Look through the material below. Return exactly the lines from the one with "[[0 2 5 0 0" through the one with "and each nonzero", both included.

▼

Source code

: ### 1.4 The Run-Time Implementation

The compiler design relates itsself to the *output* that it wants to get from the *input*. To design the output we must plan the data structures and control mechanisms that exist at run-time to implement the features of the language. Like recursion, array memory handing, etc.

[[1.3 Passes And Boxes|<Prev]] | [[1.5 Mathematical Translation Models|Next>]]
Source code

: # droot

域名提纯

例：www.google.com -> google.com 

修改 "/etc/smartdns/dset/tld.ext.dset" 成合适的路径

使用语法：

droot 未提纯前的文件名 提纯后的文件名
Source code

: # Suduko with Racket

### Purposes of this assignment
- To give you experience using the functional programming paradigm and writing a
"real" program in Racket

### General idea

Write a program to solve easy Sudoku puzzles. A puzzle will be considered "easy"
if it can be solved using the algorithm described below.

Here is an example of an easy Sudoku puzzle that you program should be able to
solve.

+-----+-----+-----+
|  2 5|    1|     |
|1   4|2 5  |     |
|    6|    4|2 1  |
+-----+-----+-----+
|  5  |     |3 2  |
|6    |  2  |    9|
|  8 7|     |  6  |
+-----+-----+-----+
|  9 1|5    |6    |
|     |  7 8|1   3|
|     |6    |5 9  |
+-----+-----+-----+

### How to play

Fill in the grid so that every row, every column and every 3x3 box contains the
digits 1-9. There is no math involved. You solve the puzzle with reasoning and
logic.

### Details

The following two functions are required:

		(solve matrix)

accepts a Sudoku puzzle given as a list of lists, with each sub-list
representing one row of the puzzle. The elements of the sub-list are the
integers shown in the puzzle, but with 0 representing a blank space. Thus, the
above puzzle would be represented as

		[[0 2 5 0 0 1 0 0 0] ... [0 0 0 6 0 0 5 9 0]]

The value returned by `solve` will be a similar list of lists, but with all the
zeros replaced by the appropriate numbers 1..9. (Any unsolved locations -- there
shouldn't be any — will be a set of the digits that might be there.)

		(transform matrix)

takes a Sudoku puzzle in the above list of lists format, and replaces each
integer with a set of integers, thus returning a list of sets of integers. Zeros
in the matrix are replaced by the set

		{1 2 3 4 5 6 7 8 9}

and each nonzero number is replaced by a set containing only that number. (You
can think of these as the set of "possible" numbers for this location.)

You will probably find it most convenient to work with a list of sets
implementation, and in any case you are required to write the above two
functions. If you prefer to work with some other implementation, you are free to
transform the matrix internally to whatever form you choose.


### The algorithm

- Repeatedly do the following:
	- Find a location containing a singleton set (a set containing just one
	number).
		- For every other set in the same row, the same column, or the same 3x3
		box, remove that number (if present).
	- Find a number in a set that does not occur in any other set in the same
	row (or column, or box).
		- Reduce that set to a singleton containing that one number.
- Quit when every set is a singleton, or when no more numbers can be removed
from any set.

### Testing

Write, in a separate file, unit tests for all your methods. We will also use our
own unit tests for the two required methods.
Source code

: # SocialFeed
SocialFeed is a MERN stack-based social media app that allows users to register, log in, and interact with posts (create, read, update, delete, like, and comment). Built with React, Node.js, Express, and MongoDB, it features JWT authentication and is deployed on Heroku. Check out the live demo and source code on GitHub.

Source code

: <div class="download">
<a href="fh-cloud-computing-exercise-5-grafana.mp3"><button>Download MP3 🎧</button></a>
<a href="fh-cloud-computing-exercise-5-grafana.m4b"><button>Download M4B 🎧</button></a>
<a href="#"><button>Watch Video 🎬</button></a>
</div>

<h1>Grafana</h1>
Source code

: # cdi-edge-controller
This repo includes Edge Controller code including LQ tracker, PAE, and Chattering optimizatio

▲

● **RESULT**
		[[0 2 5 0 0 1 0 0 0] ... [0 0 0 6 0 0 5 9 0]]

The value returned by `solve` will be a similar list of lists, but with all the
zeros replaced by the appropriate numbers 1..9. (Any unsolved locations -- there
shouldn't be any — will be a set of the digits that might be there.)

		(transform matrix)

takes a Sudoku puzzle in the above list of lists format, and replaces each
integer with a set of integers, thus returning a list of sets of integers. Zeros
in the matrix are replaced by the set

		{1 2 3 4 5 6 7 8 9}

and each nonzero number is replaced by a set containing only that number. (You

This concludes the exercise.